Oh Rachel, we have our first wedding anniversary tomorrow, and I can't get my head around it might be our last...
I dont want to be a widow either.. :(
Sending you a big hug xx
 
It is an awful word isn't it. I'm sorry Rachel
 
So sorry Rachel. I cannot even begin to imagine what you are going through.
Thinking of you. Often.
 
I'm not ready either! It hasn't happened yet, but I resist the day! God Bless!
 
Rachel I wasn't either:( I miss my husband so much!
 
That's a horrible word. There are so many reminders in everything we do that reaffirms we are not a couple anymore. I still speak of Bob as my husband though. So sorry. I know all of us feel for you and with you. Yasmin.
 
I hate that word and I hate SINGLE. Paperwork that has to be filled out depresses me with the word WIDOW. I still refer to others that have lost their husband's as "wife."

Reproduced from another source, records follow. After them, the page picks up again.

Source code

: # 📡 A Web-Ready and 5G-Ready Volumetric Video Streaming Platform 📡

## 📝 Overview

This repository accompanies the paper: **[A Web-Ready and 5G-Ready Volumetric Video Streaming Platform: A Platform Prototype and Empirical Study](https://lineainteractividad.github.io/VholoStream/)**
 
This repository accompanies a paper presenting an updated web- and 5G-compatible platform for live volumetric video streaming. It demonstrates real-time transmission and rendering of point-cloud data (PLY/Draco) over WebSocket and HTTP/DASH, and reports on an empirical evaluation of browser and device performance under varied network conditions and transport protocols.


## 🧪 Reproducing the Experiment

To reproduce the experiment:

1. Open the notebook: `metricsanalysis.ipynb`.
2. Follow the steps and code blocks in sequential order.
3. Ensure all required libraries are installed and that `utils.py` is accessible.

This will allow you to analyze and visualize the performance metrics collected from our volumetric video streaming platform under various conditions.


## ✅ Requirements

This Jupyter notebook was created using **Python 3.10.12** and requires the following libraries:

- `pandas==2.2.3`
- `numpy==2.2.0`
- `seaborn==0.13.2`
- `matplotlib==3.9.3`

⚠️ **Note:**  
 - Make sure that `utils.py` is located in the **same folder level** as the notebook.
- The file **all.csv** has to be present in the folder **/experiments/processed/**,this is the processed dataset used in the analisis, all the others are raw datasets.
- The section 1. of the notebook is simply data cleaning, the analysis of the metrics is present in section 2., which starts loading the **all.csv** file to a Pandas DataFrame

As far as I'm concerned, I'm still "married." He's just gone to a better place, for now. I know time will help me adjust, but the words people use to describe our situation are stark reminders of what has transpired.

Love to you all...
 
As I've said before, I don't mind the word widow. At least it honors the fact that I was married to Terry. Like you, CJ, I really hate it when I have to hit the "single" block on forms. I just don't feel single.
 
How can you be single when you still love someone and they will always love you
 
Wow Rachel, that struck a chord....going down the same path and dreading that word. Will keep you in my thoughts and prayers! Hugs and big prayers for comfort and peace being sent your way.

Ruth
 
Maybe it's a guy thing, or maybe it reflects my moving on. I consider "widower" to be a badge of honor. It's because I know I did good by my wife.
BEING single is weird, because I really miss having someone to share life with. I'm going to Japan and England next year. I took my kids--and their girlfriends--to Italy last year, but what about a traveling partner FOR ME? On the other hand, I guess it's like being 18 again, having a completely new future ahead of me--a future of my choosing. I can start over. But then there's that 57-year-old thought like "who would want me" and "why would I want someone my own age." Doesn't make any sense. Then of course, there's the realization that I'm not gonna have love or even make love or hug anyone for the next forty years. So this is a really weird year for me. Eating dinner alone is the least weird thing about this.
 
I hate that word too! i hated that I joined this club, it sucks. I would give all of my tomorrows for one yesterday. I miss him so much! reminders are everywhere, of what was, what could have been, what can never be. people try to understand and i know they mean well.. but they dont have one damn clue, unless you have joined the ranks yourself. It makes my blood boil when they dont have a widow spot, and even worse when they do. some people know.. some dont. I hate the pitty face that those who do give me... and I hate the reaction when people who dont know tilt ther head and say... oh im sorry, it must be awful. ya think? really? no... its been great, i think everyone should buy stock in it.
 
I'm so very sorry for your loss, Rachel. To still love someone who is no longer present in this world is one of the most difficult things I've had to cope with.